Report how many lines in the records hold the string "components"; give the number and nothing else.

====== Supplied records

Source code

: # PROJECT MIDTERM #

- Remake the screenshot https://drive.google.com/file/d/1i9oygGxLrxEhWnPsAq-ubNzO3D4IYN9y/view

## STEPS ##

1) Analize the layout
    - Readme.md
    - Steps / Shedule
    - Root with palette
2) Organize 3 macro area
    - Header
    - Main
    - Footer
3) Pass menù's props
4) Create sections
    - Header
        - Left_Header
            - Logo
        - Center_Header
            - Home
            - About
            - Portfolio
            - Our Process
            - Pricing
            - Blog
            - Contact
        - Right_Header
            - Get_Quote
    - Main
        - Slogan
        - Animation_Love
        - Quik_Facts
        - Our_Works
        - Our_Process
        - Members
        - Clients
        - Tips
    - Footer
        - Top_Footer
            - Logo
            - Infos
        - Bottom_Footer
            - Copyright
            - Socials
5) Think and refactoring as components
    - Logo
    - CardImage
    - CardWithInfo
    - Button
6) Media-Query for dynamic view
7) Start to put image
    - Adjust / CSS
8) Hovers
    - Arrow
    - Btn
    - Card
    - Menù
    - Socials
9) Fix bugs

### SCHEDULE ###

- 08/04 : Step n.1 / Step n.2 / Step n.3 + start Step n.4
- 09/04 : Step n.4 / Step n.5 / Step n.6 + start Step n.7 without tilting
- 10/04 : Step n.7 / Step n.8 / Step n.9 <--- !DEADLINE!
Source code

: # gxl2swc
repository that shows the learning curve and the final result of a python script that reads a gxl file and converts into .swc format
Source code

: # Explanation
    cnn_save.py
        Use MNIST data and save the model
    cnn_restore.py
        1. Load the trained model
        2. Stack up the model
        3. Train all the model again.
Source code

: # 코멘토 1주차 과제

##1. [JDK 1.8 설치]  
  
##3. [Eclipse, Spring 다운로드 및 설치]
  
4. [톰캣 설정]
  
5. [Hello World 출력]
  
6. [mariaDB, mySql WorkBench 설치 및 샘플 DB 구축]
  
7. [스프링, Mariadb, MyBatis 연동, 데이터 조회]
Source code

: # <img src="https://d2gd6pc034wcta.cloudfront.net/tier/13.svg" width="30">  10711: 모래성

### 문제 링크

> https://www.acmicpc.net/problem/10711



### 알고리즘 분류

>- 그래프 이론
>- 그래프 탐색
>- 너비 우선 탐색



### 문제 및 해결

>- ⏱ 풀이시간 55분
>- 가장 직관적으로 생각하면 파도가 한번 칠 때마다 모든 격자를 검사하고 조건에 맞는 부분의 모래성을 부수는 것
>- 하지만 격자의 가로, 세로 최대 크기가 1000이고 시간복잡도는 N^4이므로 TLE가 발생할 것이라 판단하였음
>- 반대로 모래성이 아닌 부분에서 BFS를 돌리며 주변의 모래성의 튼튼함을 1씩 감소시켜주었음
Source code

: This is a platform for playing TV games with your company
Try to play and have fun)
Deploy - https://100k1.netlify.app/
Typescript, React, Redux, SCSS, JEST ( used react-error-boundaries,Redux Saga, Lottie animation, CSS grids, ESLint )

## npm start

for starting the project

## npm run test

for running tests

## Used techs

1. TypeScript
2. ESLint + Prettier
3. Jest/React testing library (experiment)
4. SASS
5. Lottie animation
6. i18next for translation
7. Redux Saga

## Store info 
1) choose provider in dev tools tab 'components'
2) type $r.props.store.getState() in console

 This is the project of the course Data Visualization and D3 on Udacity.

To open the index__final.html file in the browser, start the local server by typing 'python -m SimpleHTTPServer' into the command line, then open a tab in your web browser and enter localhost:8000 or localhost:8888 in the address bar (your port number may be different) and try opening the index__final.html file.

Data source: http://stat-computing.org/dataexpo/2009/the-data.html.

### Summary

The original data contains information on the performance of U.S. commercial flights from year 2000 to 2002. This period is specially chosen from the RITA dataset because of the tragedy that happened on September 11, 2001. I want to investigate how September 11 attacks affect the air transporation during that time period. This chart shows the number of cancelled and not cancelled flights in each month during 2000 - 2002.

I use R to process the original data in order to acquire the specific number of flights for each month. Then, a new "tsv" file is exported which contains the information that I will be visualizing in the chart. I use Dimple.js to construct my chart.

============

Completed exercise –
2